**What you have to do:** For this exercise, reproduce the entries below exactly, but only from the line containing "Berarducci--Mantova jets of" through the line containing "Inuitively, this is", both included.

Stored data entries

════════════════

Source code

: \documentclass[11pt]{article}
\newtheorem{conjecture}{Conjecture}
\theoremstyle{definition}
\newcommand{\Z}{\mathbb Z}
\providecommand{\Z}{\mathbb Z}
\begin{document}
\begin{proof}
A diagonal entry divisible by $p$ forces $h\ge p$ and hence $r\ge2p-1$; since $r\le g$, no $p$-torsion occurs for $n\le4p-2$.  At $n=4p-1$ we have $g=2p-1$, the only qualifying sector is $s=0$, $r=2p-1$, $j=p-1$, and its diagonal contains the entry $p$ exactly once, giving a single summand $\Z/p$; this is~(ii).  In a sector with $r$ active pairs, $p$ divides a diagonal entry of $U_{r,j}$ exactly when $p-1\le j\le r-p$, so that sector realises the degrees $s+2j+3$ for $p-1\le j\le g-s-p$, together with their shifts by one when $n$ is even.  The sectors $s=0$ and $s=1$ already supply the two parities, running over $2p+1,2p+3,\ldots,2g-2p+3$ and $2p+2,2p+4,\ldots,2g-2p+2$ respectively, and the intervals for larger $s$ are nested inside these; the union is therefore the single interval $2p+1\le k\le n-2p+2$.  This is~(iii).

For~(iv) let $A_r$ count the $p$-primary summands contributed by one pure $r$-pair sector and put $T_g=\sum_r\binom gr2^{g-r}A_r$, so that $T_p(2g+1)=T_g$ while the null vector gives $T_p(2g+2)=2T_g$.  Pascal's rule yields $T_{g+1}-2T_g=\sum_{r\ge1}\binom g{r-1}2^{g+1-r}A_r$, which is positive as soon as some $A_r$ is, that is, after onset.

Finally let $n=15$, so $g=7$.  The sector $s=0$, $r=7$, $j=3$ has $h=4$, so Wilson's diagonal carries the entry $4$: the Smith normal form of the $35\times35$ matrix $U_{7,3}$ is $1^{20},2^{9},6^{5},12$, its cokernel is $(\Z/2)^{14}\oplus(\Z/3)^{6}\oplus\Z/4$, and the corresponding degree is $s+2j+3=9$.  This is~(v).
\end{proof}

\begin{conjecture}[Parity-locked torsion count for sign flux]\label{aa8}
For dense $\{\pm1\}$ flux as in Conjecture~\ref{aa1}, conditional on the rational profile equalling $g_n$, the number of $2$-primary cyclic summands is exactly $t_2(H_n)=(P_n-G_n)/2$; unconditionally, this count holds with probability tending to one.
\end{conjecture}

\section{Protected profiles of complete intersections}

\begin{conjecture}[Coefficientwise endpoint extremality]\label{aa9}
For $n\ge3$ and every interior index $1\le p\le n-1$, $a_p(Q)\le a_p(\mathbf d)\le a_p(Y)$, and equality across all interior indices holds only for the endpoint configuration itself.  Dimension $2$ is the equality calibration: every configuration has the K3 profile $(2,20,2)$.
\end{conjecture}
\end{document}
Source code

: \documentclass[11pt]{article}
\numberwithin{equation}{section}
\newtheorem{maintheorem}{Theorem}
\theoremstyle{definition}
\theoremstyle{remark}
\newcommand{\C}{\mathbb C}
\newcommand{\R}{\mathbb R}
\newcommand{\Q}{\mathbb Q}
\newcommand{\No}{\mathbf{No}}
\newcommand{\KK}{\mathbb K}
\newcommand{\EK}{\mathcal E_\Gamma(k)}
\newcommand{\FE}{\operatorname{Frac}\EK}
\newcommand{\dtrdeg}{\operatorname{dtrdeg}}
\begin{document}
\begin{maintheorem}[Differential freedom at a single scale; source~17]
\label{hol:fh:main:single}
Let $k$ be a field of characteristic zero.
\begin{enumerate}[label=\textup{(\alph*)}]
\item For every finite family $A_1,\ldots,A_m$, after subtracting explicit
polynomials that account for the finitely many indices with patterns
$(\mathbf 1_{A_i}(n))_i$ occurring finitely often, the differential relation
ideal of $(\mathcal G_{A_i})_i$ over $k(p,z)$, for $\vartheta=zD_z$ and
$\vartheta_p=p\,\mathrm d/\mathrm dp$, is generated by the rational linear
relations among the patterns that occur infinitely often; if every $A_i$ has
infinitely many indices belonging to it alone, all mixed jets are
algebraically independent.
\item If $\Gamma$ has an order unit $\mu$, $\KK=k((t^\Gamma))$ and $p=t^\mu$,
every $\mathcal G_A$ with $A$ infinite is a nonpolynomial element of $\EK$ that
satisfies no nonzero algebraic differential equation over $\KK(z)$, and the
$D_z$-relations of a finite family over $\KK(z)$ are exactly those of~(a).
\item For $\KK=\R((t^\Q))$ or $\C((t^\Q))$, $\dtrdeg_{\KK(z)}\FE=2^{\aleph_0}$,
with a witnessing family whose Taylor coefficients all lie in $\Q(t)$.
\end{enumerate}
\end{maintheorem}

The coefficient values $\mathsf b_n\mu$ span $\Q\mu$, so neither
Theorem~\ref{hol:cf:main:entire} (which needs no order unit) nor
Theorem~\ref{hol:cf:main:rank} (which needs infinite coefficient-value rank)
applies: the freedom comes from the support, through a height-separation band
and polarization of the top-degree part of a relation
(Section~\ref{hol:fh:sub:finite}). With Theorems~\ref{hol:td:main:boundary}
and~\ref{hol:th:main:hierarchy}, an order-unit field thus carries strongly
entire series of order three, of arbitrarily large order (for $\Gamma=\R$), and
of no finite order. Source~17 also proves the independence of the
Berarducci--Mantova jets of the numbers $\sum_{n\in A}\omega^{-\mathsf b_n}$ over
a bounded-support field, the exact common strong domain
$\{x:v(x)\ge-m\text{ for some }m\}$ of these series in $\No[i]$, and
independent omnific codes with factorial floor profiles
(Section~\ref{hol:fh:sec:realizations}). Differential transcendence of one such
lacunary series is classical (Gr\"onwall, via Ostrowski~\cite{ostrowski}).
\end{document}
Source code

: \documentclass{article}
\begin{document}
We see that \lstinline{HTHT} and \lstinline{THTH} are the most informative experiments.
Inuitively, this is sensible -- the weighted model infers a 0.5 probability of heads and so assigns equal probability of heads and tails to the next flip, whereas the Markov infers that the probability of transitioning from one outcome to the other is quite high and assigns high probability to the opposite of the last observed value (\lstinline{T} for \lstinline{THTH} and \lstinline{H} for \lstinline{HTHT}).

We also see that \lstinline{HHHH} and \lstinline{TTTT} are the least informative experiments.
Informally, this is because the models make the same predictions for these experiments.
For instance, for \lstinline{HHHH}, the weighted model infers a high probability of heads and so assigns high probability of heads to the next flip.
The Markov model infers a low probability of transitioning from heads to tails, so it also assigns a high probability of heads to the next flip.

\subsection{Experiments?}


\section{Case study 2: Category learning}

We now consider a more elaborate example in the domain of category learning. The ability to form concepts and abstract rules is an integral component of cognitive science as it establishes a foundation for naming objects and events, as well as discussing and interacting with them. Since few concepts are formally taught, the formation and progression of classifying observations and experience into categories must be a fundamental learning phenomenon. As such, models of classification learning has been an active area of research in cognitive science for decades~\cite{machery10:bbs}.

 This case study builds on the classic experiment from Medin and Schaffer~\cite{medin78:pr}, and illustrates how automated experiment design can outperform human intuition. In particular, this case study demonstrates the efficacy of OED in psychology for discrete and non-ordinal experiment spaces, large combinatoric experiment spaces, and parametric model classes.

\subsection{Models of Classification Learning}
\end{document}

════════════════

**Exercise solution:**
Berarducci--Mantova jets of the numbers $\sum_{n\in A}\omega^{-\mathsf b_n}$ over
a bounded-support field, the exact common strong domain
$\{x:v(x)\ge-m\text{ for some }m\}$ of these series in $\No[i]$, and
independent omnific codes with factorial floor profiles
(Section~\ref{hol:fh:sec:realizations}). Differential transcendence of one such
lacunary series is classical (Gr\"onwall, via Ostrowski~\cite{ostrowski}).
\end{document}
Source code

: \documentclass{article}
\begin{document}
We see that \lstinline{HTHT} and \lstinline{THTH} are the most informative experiments.
Inuitively, this is sensible -- the weighted model infers a 0.5 probability of heads and so assigns equal probability of heads and tails to the next flip, whereas the Markov infers that the probability of transitioning from one outcome to the other is quite high and assigns high probability to the opposite of the last observed value (\lstinline{T} for \lstinline{THTH} and \lstinline{H} for \lstinline{HTHT}).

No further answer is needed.